With Ginormous Testicle Tuesday (or whatever they’re calling it this week) looming, if Hillary is going to seize the nomination, her campaign managers have to step up as they never have before. It’s one thing to protect your candidate from people and events without, but it’s quite another to protect them from people and events within–as anyone who handled Billy Carter, Roger Clinton, or Neil Bush will tell you.
Going into the 2008 Election, President Bill Clinton was touted as Hillary’s biggest asset. He was the party’s rock star, and a living memory of the halcyon days of peace, prosperity, budget surpluses, and blow jobs. As the campaign heats up and rounds the corner into South Carolina, the former President is looking more unhinged and less like one of the most respected Democratic Presidents of his century. If it’s chivalry, there’s a time and a place for it, and the kind of chivalry Bill Clinton is displaying this week is better suited to a man in a tavern defending his wife against two morons at the pool table who made a camel toe joke as she came out of the ladies room.
Bill calling Barack out into the parking lot is the last thing that Hillary needs right now. It’s not a winner either way–whether she stays inside on her barstool with a shot and a beer flirting with the bartender, or if she’s outside standing next to a Ford F-150 with a Camel Light hanging from her lips yelling, “Kick his ass, baby!!!”
There are a lot of Americans who want to see the Clintons in the White House again, but no one wants to see a bored retired husband coming out of his workshop and puttering around his wife’s domain, getting constantly underfoot, or yelling out from his Barcalounger.
While they’re not at DEFCON 1 yet, some damage control is mandatory, and now. The Arizona primary is February 5–and Super Bowl XLII is February 3. Put two platinum cards in his wallet, load an armada of 24/7-on-call town cars and limousines with liquor, and send Bill on a two-week Arizona campaign swing. Fifteen minutes in the Valley of the Sun and blondes with boob jobs landing like locusts, and they won’t hear a word from Bill until all the returns are in from Super Tuesday. They can talk on the phone every day or so (”Hey baby, how’d South Carolina go? Really–no, that’s two shots of Courvisier–sorry, baby. You won? That’s great, darlin’. I knew you could do it. Meetin’ lots of donors out here, just pressin’ the flesh, you know. Alright, I’ll talk to you Tuesday night, baby. Love you, too. Buh-bye…..Junior, rack ‘em up! Two shots each…”)

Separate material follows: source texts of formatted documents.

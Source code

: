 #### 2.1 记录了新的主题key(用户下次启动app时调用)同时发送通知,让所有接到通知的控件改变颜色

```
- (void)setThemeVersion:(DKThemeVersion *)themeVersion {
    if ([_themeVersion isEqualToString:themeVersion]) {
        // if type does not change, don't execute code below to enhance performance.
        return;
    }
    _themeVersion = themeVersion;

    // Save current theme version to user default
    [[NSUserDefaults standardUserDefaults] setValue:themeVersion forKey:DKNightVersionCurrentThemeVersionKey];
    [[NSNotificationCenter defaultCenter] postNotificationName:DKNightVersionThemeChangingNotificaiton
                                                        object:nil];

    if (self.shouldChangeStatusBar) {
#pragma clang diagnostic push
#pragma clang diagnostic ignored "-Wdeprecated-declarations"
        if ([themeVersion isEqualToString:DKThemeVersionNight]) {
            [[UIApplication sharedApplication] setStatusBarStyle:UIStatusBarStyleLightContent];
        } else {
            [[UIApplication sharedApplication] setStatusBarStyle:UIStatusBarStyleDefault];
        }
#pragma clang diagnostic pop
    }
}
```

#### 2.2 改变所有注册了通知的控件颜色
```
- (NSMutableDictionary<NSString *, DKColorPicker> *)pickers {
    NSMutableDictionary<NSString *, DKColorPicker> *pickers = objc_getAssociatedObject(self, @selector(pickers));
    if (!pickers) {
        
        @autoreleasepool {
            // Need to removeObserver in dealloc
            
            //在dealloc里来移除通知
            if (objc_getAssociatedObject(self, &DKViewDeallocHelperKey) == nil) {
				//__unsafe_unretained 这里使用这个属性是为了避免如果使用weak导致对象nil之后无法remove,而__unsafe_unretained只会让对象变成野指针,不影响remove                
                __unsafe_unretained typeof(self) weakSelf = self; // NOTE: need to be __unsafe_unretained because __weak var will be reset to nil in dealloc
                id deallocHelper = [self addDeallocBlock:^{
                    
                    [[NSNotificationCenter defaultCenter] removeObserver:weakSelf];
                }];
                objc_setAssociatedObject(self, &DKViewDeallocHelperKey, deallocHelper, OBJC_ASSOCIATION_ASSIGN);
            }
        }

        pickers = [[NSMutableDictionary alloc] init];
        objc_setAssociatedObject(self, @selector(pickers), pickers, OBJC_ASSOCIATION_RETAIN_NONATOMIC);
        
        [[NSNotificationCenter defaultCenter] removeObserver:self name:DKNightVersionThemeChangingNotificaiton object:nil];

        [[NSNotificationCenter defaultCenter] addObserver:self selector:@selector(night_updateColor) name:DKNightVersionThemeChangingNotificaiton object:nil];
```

Come Super Tuesday, they send Hillary’s handlers to pull him out of a hotel room, wipe the lipstick off him, and bring him in for the victory celebration.
What–perish the thought of an adultery scandal? Please. This is Bill Clinton. Everyone’s understood this marriage for a long, long time. This is FDR and Eleanor on steroids. The worst that could happen with clearing Bill off the front lines would be a photo of a besotted Bill giving two thumbs up to a stripper wearing “Hillary ‘08″ stickers as pasties–and that would probably bring out a few new Democratic voters who would otherwise sit around paying for lap dances on election day.
It’s these kinds of big ideas that reinforce my conviction that I’m the most underpaid temp worker in this city.